Ceph advice

Bjorn Smith

Well-Known Member
Sep 3, 2019
505
267
63
48
r00t.dk
Hi,

I have just bought yet another batch of 5xDell Wyse 5070 - this time the extended versions - and I intend on deploying a small ceph cluster so I can use it for storage for my kubernetes cluster that I built on another batch of Dell Wyse 5070's.

I know these machines are tiny - but they have 4 cores each and should easily be upgradeable to 32Gigs of memory if required. I plan on adding a separate NIC so ceph has an isolated storage network, and then use the public network for clients.

I will install 2 or 3 SSD's (somehow).

So I just wonder if there are any gotcha's or advice people that run ceph today can give me.

I plan on running with 3 replicas - and I read that 5 nodes is a good number of nodes, since it allows some downtime on the different nodes.

Thanks for all advice you can give.

P.S. I know I will not have awesome performance, since its only 1Gbit network, but I don't want speed demons - I want stability and secure storage for my kubernetes cluster.

Edit: I will probably be using something similar to this for having two extra SATA m.2 drives.
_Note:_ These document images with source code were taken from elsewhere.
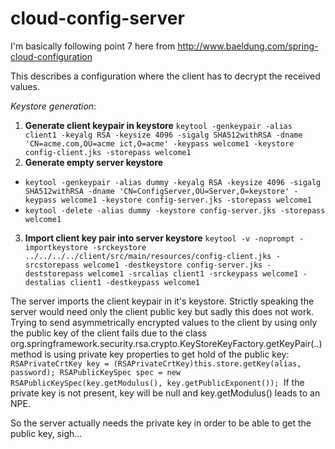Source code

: # cloud-config-server

I'm  basically following point 7 here from http://www.baeldung.com/spring-cloud-configuration

This describes a configuration where the client has to decrypt the received values.

_Keystore generation_:
1. **Generate client keypair in keystore**
`keytool -genkeypair -alias client1 -keyalg RSA -keysize 4096 -sigalg SHA512withRSA -dname 'CN=acme.com,OU=acme ict,O=acme' -keypass welcome1 -keystore config-client.jks -storepass welcome1
`
2. **Generate empty server keystore**
- `keytool -genkeypair -alias dummy -keyalg RSA -keysize 4096 -sigalg SHA512withRSA -dname 'CN=ConfigServer,OU=Server,O=keystore' -keypass welcome1 -keystore config-server.jks -storepass welcome1`
- `keytool -delete -alias dummy -keystore config-server.jks -storepass welcome1
`

3. **Import client key pair into server keystore**
`keytool -v -noprompt -importkeystore -srckeystore ../../../../client/src/main/resources/config-client.jks -srcstorepass welcome1 -destkeystore config-server.jks -deststorepass welcome1 -srcalias client1 -srckeypass welcome1 -destalias client1 -destkeypass welcome1
`

The server imports the client keypair in it's keystore.
Strictly speaking the server would need only the client public key but sadly this does not work.
Trying to send asymmetrically encrypted values to the client by using only the public key of the client
fails due to the class org.springframework.security.rsa.crypto.KeyStoreKeyFactory.getKeyPair(..) method is using private key properties
to get hold of the public key:
`RSAPrivateCrtKey key = (RSAPrivateCrtKey)this.store.getKey(alias, password);
RSAPublicKeySpec spec = new RSAPublicKeySpec(key.getModulus(), key.getPublicExponent());
`If the private key is not present, key will be null and key.getModulus() leads to an NPE.

So the server actually needs the private key in order to be able to get the public key, sigh...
Controller Card - PCIe 2x M.2 SATA SSD - SATA Controller Cards | Denmark
 
Last edited:

oneplane

Active Member
Jul 23, 2021
214
98
28
I'll be following along on this one. I too am considering a 'tiny' Ceph cluster for Kubernetes or Havester labs where speed really isn't much of a thing (heck, 30MB/s would be enough) but reliability with availability and durability is important. Most Ceph concepts assume high bandwidth and IOPS but if you don't need that it often devolves into 'use something else', which misses the point of wanting to use Ceph.
 

PigLover

Moderator
Jan 26, 2011
3,051
1,351
113
I'd strongly recommend that you run Kubernetes on the machines serving as your Ceph cluster as well - and then use Rook to install/manage Ceph on them. Rook is a Kubernetes "operator" that will deploy and manage all of the Ceph components for you, e.g., to do upgrades you just update the image version tags in the Rook config YAML and then Rook & K8s do their magic to get the upgrade done.
 

Bjorn Smith

Well-Known Member
Sep 3, 2019
505
267
63
48
r00t.dk
I'd strongly recommend that you run Kubernetes on the machines serving as your Ceph cluster as well - and then use Rook to install/manage Ceph on them. Rook is a Kubernetes "operator" that will deploy and manage all of the Ceph components for you, e.g., to do upgrades you just update the image version tags in the Rook config YAML and then Rook & K8s do their magic to get the upgrade done.
So basically expand my kubernetes cluster to include the 5 new nodes - but then have ceph running only on these 5 new nodes - I guess that would simply things in terms of installing and managing ceph.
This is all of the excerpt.